Sitting here I tried recalling all the great teaching lives and those of witness which have blessed and which continue to bless my path- some of which might even be reading this now, and I thanked each one. Which I suppose brings me back to this blog, which this morning, among other things is meant to be a collective thank-you.
Sitting out on the deck that first morning, the three of us each had a sense that what we wanted to offer this week-end's incense for was 'tuken olam' that wonderful Hebrew phrase- to heal the world. So even that residual internalized homophobia I mentioned earlier is covered. Another example of the Universe's essential seamlessness.

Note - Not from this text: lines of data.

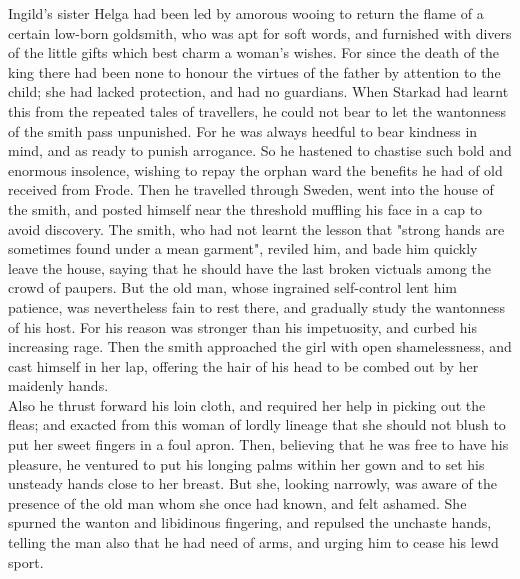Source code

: \documentclass[10pt,a4paper]{report}
\begin{document}
Ingild's sister Helga had been led by amorous wooing to return the flame of a certain low-born goldsmith, who was apt for soft words, and furnished with divers of the little gifts which best charm a woman's wishes. For since the death of the king there had been none to honour the virtues of the father by attention to the child; she had lacked protection, and had no guardians. When Starkad had learnt this from the repeated tales of travellers, he could not bear to let the wantonness of the smith pass unpunished. For he was always heedful to bear kindness in mind, and as ready to punish arrogance. So he hastened to chastise such bold and enormous insolence, wishing to repay the orphan ward the benefits he had of old received from Frode. Then he travelled through Sweden, went into the house of the smith, and posted himself near the threshold muffling his face in a cap to avoid discovery. The smith, who had not learnt the lesson that "strong hands are sometimes found under a mean garment", reviled him, and bade him quickly leave the house, saying that he should have the last broken victuals among the crowd of paupers. But the old man, whose ingrained self-control lent him patience, was nevertheless fain to rest there, and gradually study the wantonness of his host. For his reason was stronger than his impetuosity, and curbed his increasing rage. Then the smith approached the girl with open shamelessness, and cast himself in her lap, offering the hair of his head to be combed out by her maidenly hands.\\

Also he thrust forward his loin cloth, and required her help in picking out the fleas; and exacted from this woman of lordly lineage that she should not blush to put her sweet fingers in a foul apron. Then, believing that he was free to have his pleasure, he ventured to put his longing palms within her gown and to set his unsteady hands close to her breast. But she, looking narrowly, was aware of the presence of the old man whom she once had known, and felt ashamed. She spurned the wanton and libidinous fingering, and repulsed the unchaste hands, telling the man also that he had need of arms, and urging him to cease his lewd sport.\\
\end{document}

And speaking of seamlessness, a book I'm revisiting this week-end is 'being zen' by Ezra Bayda who practices in the lineage founded by Joko Beck, the author of one of the first significant books on Zen I read during the chaotic first years of the AIDS holocaust. And not surprisingly, Ezra speaks directly to what we're going through in the Communion right now...
In an attempt to keep from falling through the cracks in the ice, we choose our strategy, either working harder to maintain control of our lives or making
misguided attempts to escape from our difficulties with diversions, pleasures or
busyness. Rarely do we question our strategies, which are always rooted in fear.

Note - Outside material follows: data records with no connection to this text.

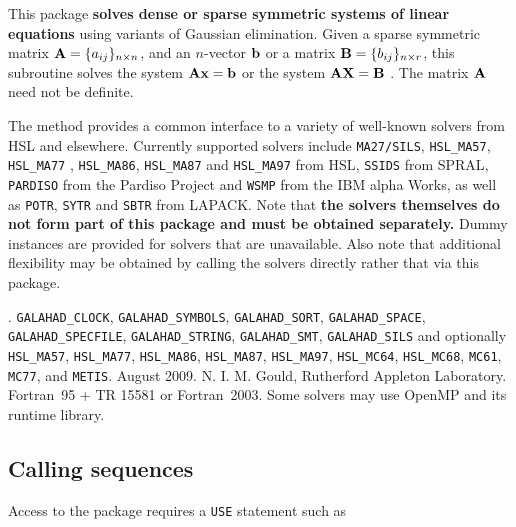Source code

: \documentclass{galahad}
\newcommand{\packagename}{SLS}
\newcommand{\fullpackagename}{\libraryname\_\-\packagename}
\begin{document}
\galheader


\galsummary

This package
{\bf solves dense or sparse symmetric systems of linear equations}
using variants of Gaussian elimination.
Given a sparse symmetric matrix ${\mathbf{A}} = \{ a_{ij} \}_{n \times n}$, and an
$n$-vector ${\mathbf{b}}$ or a matrix ${\mathbf{B}} = \{ b_{ij} \}_{n \times r}$, this
subroutine solves the system ${\mathbf{A}} {\mathbf{x}} = {\mathbf{b}}$ or the system ${\mathbf{A}}
{\mathbf{X}} = {\mathbf{B}}$ . The matrix ${\mathbf{A}}$ need not be definite.

\noindent The method provides a common interface to a variety of well-known
solvers from HSL and elsewhere. Currently supported solvers include
{\tt MA27/SILS}, {\tt HSL\_MA57}, {\tt HSL\_MA77} , {\tt HSL\_MA86},
{\tt HSL\_MA87} and {\tt HSL\_MA97} from {HSL},
{\tt SSIDS} from {SPRAL},
{\tt PARDISO} from the Pardiso Project
and {\tt WSMP} from the IBM alpha Works, as
well as {\tt POTR}, {\tt SYTR} and {\tt SBTR} from LAPACK.
Note that
{\bf the solvers themselves do not form part of this package and
must be obtained separately.}
Dummy instances are provided for solvers that are unavailable.
Also note that additional flexibility may be obtained by calling the
solvers directly rather that via this package.


\galattributes
\galversions{\tt  \fullpackagename\_single, \fullpackagename\_double}.
\galcalls
{\tt GALAHAD\_CLOCK},
{\tt GALAHAD\-\_SYMBOLS},
{\tt GALAHAD\_\-SORT},
{\tt GALAHAD\_SPACE},
{\tt GALAHAD\_SPECFILE},
{\tt GALAHAD\_STRING},
{\tt GALAHAD\_SMT},
{\tt GALAHAD\_SILS}
and optionally
{\tt HSL\_\-MA57},
{\tt HSL\_MA77},
{\tt HSL\_MA86},
{\tt HSL\_MA87},
{\tt HSL\_MA97},
{\tt HSL\_MC64},
{\tt HSL\_MC68},
{\tt MC61},
{\tt MC77},
and {\tt METIS}.
\galdate August 2009.
\galorigin N. I. M. Gould, Rutherford Appleton Laboratory.
\gallanguage Fortran~95 + TR 15581 or Fortran~2003.
\galparallelism Some solvers may use OpenMP and its runtime library.


\galhowto

\subsection{Calling sequences}

Access to the package requires a {\tt USE} statement such as
\end{document}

We believe in them, as the unquestioned truth. Yet in doing so, we define our
own boundaries, our own restrictions. Consequently our life narrows down to a
sense of vague dissatisfaction...
Sometimes we have to fall right into the icy water, unable to move or breathe, overwhelmed and drowning before we're forced to deal with the deep-seated conditioning that runs our life- all the land mines of anger, fear and confusion.... When we fall into these unwanted situations, we can no longer strategize to avoid facing our pain. It's right in front of us!
Which could sound pretty grim, except that we’re speaking of The Living Breathing Body of Christ, so we’re not alone in all of this, and it would appear that all we’ve got to do is show up- mindfully working to free ourselves of our old strategies, our old stories and grievances, consciously opening to the process Christ is working with us in His Church at this time.

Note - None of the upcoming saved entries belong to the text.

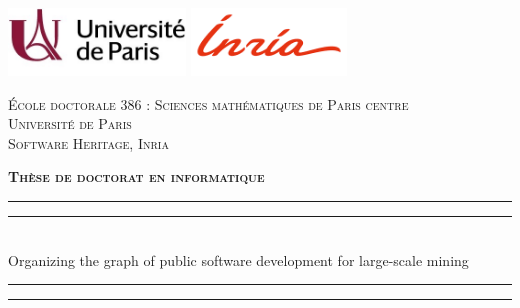 \begin{titlingpage}
\begin{SingleSpace}
\calccentering{\unitlength}

\includegraphics[height=1.8cm]{frontmatter/uni_paris.jpg}  \hfill
\includegraphics[height=1.8cm]{frontmatter/inria.png} \hfill
{}

\begin{center}

    \textsc{École doctorale 386 : Sciences mathématiques de Paris centre}\\
\vspace{2mm}
\textsc{Université de Paris}\\
\vspace{2mm}
\textsc{Software Heritage, Inria}\\

\vspace{4mm}

\textsc{\Large \textbf{Thèse de doctorat en informatique}}\\

\vspace*{2mm}

\rule[0.5ex]{\linewidth}{2pt}\vspace*{-\baselineskip}\vspace*{3.2pt}
\rule[0.5ex]{\linewidth}{1pt}\\[\baselineskip]
\vspace{-0.35cm}
{\huge Organizing the graph of public software development for large-scale mining}\\
\rule[0.5ex]{\linewidth}{1pt}\vspace*{-\baselineskip}\vspace*{3.4pt}
\rule[0.5ex]{\linewidth}{2pt}\\

\vspace{2mm}


\end{center}
\end{SingleSpace}
\end{titlingpage}
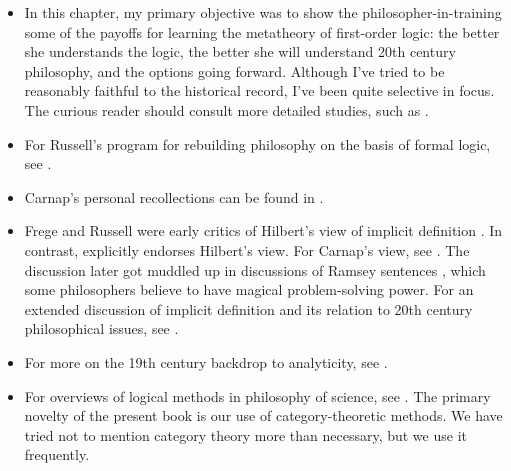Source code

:\begin{itemize}
\item In this chapter, my primary objective was to show the
  philosopher-in-training some of the payoffs for learning the
  metatheory of first-order logic: the better she understands the
  logic, the better she will understand 20th century philosophy, and
  the options going forward.  Although I've tried to be reasonably
  faithful to the historical record, I've been quite selective in
  focus.  The curious reader should consult more detailed studies,
  such as \cite{coffa,friedman1999,hylton,soames}.
\item For Russell's program for rebuilding philosophy on the basis of
  formal logic, see \citep{russell-math,russell-le}.
\item Carnap's personal recollections can be found in
  \citep{carnap-schilpp}.
\item Frege and Russell were early critics of Hilbert's view of
  implicit definition \cite[see e.g.][]{frege-hilbert}.  In contrast,
  \cite[I.7]{schlick} explicitly endorses Hilbert's view.  For
  Carnap's view, see \cite{park2012}.  The discussion later got
  muddled up in discussions of Ramsey sentences \cite[see
  e.g.][]{winnie-id,lewis-terms}, which some philosophers believe to
  have magical problem-solving power.  For an extended discussion of
  implicit definition and its relation to 20th century philosophical
  issues, see \cite{benmen}.
\item For more on the 19th century backdrop to analyticity, see
  \cite{coffa-geom}.
\item For overviews of logical methods in philosophy of science, see
  \cite{benthem-new,winnie,fraassen-new,leitgeb}.  The primary novelty
  of the present book is our use of category-theoretic methods.  We
  have tried not to mention category theory more than necessary, but
  we use it frequently.
\end{itemize}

Casting it all in a larger context though, I’d quote another Zen practitioner and fellow Montrealer- Leonard Cohen, it’s only through the cracks that the light can stream in, and have we got cracks at this moment in time- so let there be light, to quote an even greater original source- The Original Source of all Creation
Which brings me back to another of Dennis’ wonderful deep laughs... Yesterday morning, over breakfast, when I was less than skilfully sharing with him my understanding of what’s currently going on in the Communion, he laughed when I referred to our LGBT vocation as the leaven in the process Christ is working. ‘Leaven- that’s yeast, isn’t it’ he asked... ‘You have any idea how funky yeast is’ he chuckled.
‘Oh we LGBT folks can be right funky at times, ‘ I reminded him. ‘Just look at our history as a people!"
And on that note...
God’s Greatest Blessing for God’s Greatest Glory!Always!